JERRY #9

Olivia Cook


You Live in Fear

Days you live in fear you’ve spent rehearsing an enumeration: those who got away, first, then the others administered to witness protection programs upstate (for reasons that remain unclear, except that there were hostages). Memorizing means what you are feeling is too familiar.  What consumes us, plays with fire? The answer is a kind of animal resisting. You fix the furniture so it appears you have been a good accomplice. The music overhead plays in no recognizable language. Breakfast suggests it’s either time of day. You think eventually the birds will admit to morning, and the bells will be a prayer, and the faint ringing from a church will remind you awake. 


Enter through the stairs 

 

the century, the maze in Plaza Center. 

The red tracks in the street 

the onlookers circle all night 

is where they dragged her.

You can’t call it prison if you wanted to be here.
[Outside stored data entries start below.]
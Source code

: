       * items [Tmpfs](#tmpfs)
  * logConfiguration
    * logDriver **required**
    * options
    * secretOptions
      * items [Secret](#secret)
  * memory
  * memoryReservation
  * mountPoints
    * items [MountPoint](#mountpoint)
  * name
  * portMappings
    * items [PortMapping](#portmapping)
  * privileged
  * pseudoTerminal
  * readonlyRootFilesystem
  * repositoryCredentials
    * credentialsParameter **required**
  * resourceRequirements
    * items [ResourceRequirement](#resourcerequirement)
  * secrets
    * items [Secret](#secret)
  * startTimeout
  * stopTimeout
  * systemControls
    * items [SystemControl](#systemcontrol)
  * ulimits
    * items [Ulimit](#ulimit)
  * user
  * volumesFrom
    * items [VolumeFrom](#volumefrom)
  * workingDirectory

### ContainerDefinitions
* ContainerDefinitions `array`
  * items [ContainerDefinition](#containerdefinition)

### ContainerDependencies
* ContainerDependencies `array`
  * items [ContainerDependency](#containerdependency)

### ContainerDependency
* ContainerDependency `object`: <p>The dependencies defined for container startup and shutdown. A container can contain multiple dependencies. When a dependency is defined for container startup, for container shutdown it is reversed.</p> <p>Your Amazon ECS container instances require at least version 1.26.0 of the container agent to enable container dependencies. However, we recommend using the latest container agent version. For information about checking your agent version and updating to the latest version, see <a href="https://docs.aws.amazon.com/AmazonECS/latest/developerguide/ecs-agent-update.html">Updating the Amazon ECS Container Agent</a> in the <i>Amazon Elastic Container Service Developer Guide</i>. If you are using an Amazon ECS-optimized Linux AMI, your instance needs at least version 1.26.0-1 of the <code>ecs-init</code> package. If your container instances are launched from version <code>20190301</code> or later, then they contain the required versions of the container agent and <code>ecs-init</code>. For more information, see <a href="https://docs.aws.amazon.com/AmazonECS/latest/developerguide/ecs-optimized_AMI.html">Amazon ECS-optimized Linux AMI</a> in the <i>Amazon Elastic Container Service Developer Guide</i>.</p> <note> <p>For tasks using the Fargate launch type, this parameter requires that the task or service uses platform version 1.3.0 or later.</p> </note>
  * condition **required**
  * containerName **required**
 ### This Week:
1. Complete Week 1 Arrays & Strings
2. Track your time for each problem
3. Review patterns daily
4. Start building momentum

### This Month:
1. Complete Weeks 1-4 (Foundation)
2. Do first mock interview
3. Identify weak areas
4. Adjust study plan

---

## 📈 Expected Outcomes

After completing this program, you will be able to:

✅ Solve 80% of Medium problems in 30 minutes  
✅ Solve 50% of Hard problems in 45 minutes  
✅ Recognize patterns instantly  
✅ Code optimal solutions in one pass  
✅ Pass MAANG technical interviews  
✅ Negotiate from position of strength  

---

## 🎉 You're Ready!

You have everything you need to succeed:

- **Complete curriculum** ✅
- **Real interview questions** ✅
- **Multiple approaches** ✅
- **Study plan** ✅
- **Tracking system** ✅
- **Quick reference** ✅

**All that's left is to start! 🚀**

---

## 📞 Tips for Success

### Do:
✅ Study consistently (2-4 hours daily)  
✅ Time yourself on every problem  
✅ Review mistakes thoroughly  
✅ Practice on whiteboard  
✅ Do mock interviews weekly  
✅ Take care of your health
Terror is the thing that happens

when fear ceases to exist,

to those who terrorize, I mean. 

I’ll start from the beginning:

The Pleasure Center opens for business 

to the untreatable by any known therapies. 

The illness: you worry you are missing

your most powerful weapons. 

Is every rare case a catastrophe? Is every violence 

a tripping point? Are all politics 

just theatrics? Primal emotions

are intrinsic and related to sex, says the cleft

the dopamine passes on its way to Check-In.

The equation is a room to hold your wings.